Oil traded near a two-week high in New York as continued fighting in Libya fanned concern that unrest in the Middle East will further disrupt supply.
Futures on the New York Mercantile Exchange, at about $105 a barrel today, are heading for their first weekly gain in three weeks as Allied warplanes renewed strikes against ground forces loyal to Libyan leader Muammar Qaddafi. JPMorgan Chase & Co. raised its forecast for London-traded Brent crude to $118 a barrel, citing the conflict in North Africa in a report today.
“So long as ongoing problems in the Middle East continue to elevate risks of a further supply disruption, there is a strong likelihood of a price spike in the second quarter as the market demands additional oil to meet summer demand,” JPMorgan analysts led by New York-based Lawrence Eagles said.
Crude for May delivery on the New York Mercantile Exchange was up 6 cents at $105.66 a barrel at 12:30 p.m. London time. It earlier climbed to $105.88. Brent crude for May settlement slipped 13 cents to $115.59 a barrel on the ICE Futures Europe exchange in London, after settling yesterday at the highest since March 9.
New York prices have climbed 4.5 percent this week, the first gain in three, and are up 31 percent from a year earlier. The commodity rose to a 2 1/2-year high of $106.95 on March 7.
Brent will average $118 a barrel in the second quarter because of export halts in Libya, JPMorgan said in its monthly report. Prices may “spend some time” above $120 and reach as high as $130, according to the second-largest U.S. bank. Futures last traded at that level in July 2008.
New York crude has rallied 25 percent since protests began Feb. 15 in Libya, a member of the Organization of Petroleum Exporting Countries.
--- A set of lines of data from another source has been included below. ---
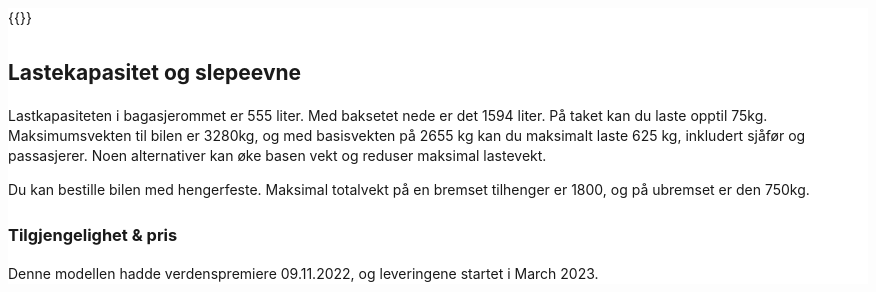 
{{<evkxdisplayaddarticle />}}



## Lastekapasitet og slepeevne

Lastkapasiteten i bagasjerommet er 555 liter. Med baksetet nede er det 1594 liter. På taket kan du laste opptil 75kg. Maksimumsvekten til bilen er 3280kg, og med basisvekten på 2655 kg kan du maksimalt laste 625 kg, inkludert sjåfør og passasjerer. Noen alternativer kan øke basen vekt og reduser maksimal lastevekt.

Du kan bestille bilen med hengerfeste. Maksimal totalvekt på en bremset tilhenger er 1800, og på ubremset er den 750kg. 
### Tilgjengelighet & pris

Denne modellen hadde verdenspremiere 09.11.2022, og leveringene startet i March 2023.
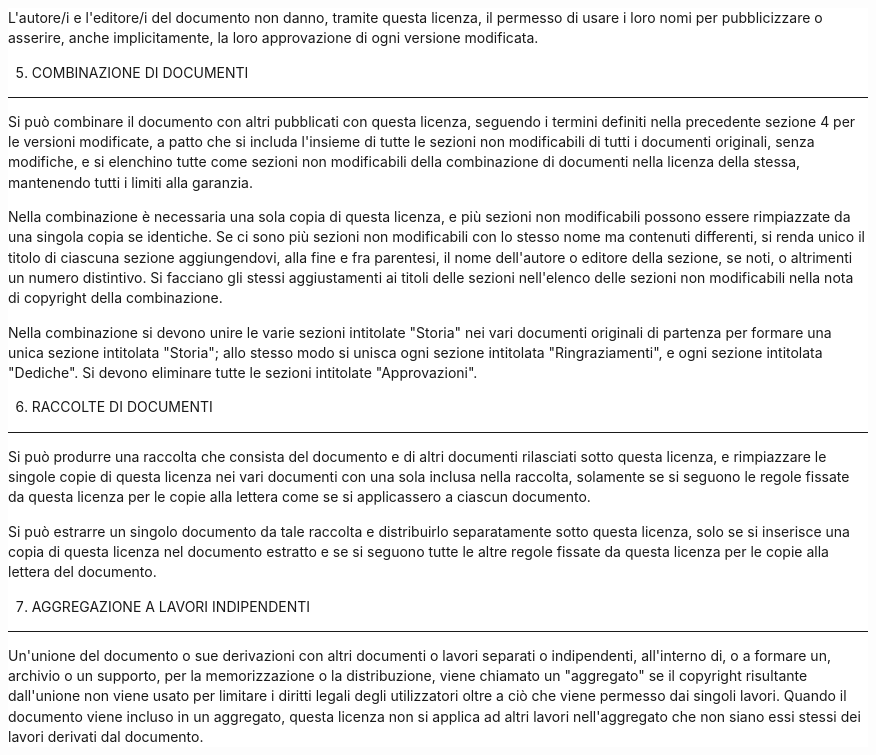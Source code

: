 L'autore/i e l'editore/i del documento non danno, tramite
questa licenza, il permesso di usare i loro nomi per
pubblicizzare o asserire, anche implicitamente, la loro
approvazione di ogni versione modificata.

5. COMBINAZIONE DI DOCUMENTI
----------------------------

Si può combinare il documento con altri pubblicati con questa
licenza, seguendo i termini definiti nella precedente sezione 4
per le versioni modificate, a patto che si includa l'insieme di
tutte le sezioni non modificabili di tutti i documenti
originali, senza modifiche, e si elenchino tutte come sezioni
non modificabili della combinazione di documenti nella licenza
della stessa, mantenendo tutti i limiti alla garanzia.

Nella combinazione è necessaria una sola copia di questa
licenza, e più sezioni non modificabili possono essere
rimpiazzate da una singola copia se identiche. Se ci sono più
sezioni non modificabili con lo stesso nome ma contenuti
differenti, si renda unico il titolo di ciascuna sezione
aggiungendovi, alla fine e fra parentesi, il nome dell'autore o
editore della sezione, se noti, o altrimenti un numero
distintivo. Si facciano gli stessi aggiustamenti ai titoli
delle sezioni nell'elenco delle sezioni non modificabili nella
nota di copyright della combinazione.

Nella combinazione si devono unire le varie sezioni intitolate
"Storia" nei vari documenti originali di partenza per formare
una unica sezione intitolata "Storia"; allo stesso modo si
unisca ogni sezione intitolata "Ringraziamenti", e ogni sezione
intitolata "Dediche". Si devono eliminare tutte le sezioni
intitolate "Approvazioni".

6. RACCOLTE DI DOCUMENTI
------------------------

Si può produrre una raccolta che consista del documento e di
altri documenti rilasciati sotto questa licenza, e rimpiazzare
le singole copie di questa licenza nei vari documenti con una
sola inclusa nella raccolta, solamente se si seguono le regole
fissate da questa licenza per le copie alla lettera come se si
applicassero a ciascun documento.

Si può estrarre un singolo documento da tale raccolta e
distribuirlo separatamente sotto questa licenza, solo se si
inserisce una copia di questa licenza nel documento estratto e
se si seguono tutte le altre regole fissate da questa licenza
per le copie alla lettera del documento.

7. AGGREGAZIONE A LAVORI INDIPENDENTI
-------------------------------------

Un'unione del documento o sue derivazioni con altri documenti o
lavori separati o indipendenti, all'interno di, o a formare un,
archivio o un supporto, per la memorizzazione o la
distribuzione, viene chiamato un "aggregato" se il copyright
risultante dall'unione non viene usato per limitare i diritti
legali degli utilizzatori oltre a ciò che viene permesso dai
singoli lavori. Quando il documento viene incluso in un
aggregato, questa licenza non si applica ad altri lavori
nell'aggregato che non siano essi stessi dei lavori derivati
dal documento.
The conflict is the bloodiest in a wave of uprisings that has toppled the presidents of Tunisia and Egypt and spread to Algeria, Bahrain, Iran, Oman, Syria and Yemen.
Yemen’s strengthening opposition movement plans to march to the Presidential Palace today and hold nationwide protests as government supporters pour into Sana’a, the capital, for a rally dubbed “Tolerance Friday.”
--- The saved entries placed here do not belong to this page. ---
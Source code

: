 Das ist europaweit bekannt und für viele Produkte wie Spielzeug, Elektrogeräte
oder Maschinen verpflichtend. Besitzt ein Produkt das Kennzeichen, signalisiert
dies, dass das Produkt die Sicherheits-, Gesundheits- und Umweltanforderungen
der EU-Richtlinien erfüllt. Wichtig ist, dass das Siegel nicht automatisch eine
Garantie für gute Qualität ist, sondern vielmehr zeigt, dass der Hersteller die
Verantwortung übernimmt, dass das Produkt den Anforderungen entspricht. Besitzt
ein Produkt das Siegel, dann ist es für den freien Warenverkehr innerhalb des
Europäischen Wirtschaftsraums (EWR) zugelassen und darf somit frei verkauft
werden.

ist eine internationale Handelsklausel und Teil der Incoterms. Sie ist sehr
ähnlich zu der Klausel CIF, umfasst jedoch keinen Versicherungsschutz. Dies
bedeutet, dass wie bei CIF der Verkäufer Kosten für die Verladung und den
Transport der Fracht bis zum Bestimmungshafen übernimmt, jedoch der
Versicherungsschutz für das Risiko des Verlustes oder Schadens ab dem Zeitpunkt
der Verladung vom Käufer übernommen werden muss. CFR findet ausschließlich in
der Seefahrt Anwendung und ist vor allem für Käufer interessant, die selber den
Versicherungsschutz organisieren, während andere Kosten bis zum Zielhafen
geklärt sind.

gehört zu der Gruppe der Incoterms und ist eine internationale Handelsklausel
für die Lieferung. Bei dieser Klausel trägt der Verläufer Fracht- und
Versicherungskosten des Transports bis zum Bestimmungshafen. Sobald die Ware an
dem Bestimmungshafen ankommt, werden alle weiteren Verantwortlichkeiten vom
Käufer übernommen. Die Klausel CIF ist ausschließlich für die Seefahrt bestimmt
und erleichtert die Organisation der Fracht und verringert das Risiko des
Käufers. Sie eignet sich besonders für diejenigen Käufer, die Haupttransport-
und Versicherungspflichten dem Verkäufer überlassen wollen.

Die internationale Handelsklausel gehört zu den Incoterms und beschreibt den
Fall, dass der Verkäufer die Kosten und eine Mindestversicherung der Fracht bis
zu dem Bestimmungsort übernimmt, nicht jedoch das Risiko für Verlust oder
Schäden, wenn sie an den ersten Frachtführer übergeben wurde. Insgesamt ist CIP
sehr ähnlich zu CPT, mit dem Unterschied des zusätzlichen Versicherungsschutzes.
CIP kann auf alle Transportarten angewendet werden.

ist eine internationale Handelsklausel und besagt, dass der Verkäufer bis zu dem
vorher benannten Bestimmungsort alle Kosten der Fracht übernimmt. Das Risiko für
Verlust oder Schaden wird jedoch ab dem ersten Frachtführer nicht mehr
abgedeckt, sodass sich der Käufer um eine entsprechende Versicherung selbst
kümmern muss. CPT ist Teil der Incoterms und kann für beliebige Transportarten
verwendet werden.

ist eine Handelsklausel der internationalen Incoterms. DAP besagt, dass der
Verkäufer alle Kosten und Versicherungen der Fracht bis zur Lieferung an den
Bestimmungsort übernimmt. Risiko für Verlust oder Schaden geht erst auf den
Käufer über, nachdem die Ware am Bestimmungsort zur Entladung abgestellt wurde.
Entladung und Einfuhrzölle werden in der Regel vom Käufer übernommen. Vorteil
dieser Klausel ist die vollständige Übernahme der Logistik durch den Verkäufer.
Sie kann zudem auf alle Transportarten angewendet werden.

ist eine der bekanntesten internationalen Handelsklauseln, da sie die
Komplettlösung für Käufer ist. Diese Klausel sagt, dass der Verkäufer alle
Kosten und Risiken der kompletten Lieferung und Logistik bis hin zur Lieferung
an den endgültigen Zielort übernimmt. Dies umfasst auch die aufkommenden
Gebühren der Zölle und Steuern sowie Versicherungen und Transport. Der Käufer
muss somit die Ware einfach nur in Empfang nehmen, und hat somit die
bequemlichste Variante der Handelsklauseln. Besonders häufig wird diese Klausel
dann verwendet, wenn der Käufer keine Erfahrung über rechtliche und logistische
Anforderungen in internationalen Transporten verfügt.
Libya’s crude exports may be curbed for months due to sanctions and damage to production facilities, the International Energy Agency said March 15. The country is the third-biggest producer in Africa and holds the continent’s largest reserves.
Shipments from OPEC will drop to the lowest since October because of Libya’s civil war, according to tanker-tracker Oil Movements in Halifax, England. The producers’ group, which pumps 40 percent of the world’s crude, may raise official output targets at its next meeting June 8, said David Kirsch, an analyst at PFC Energy, a consultant in Kansas City.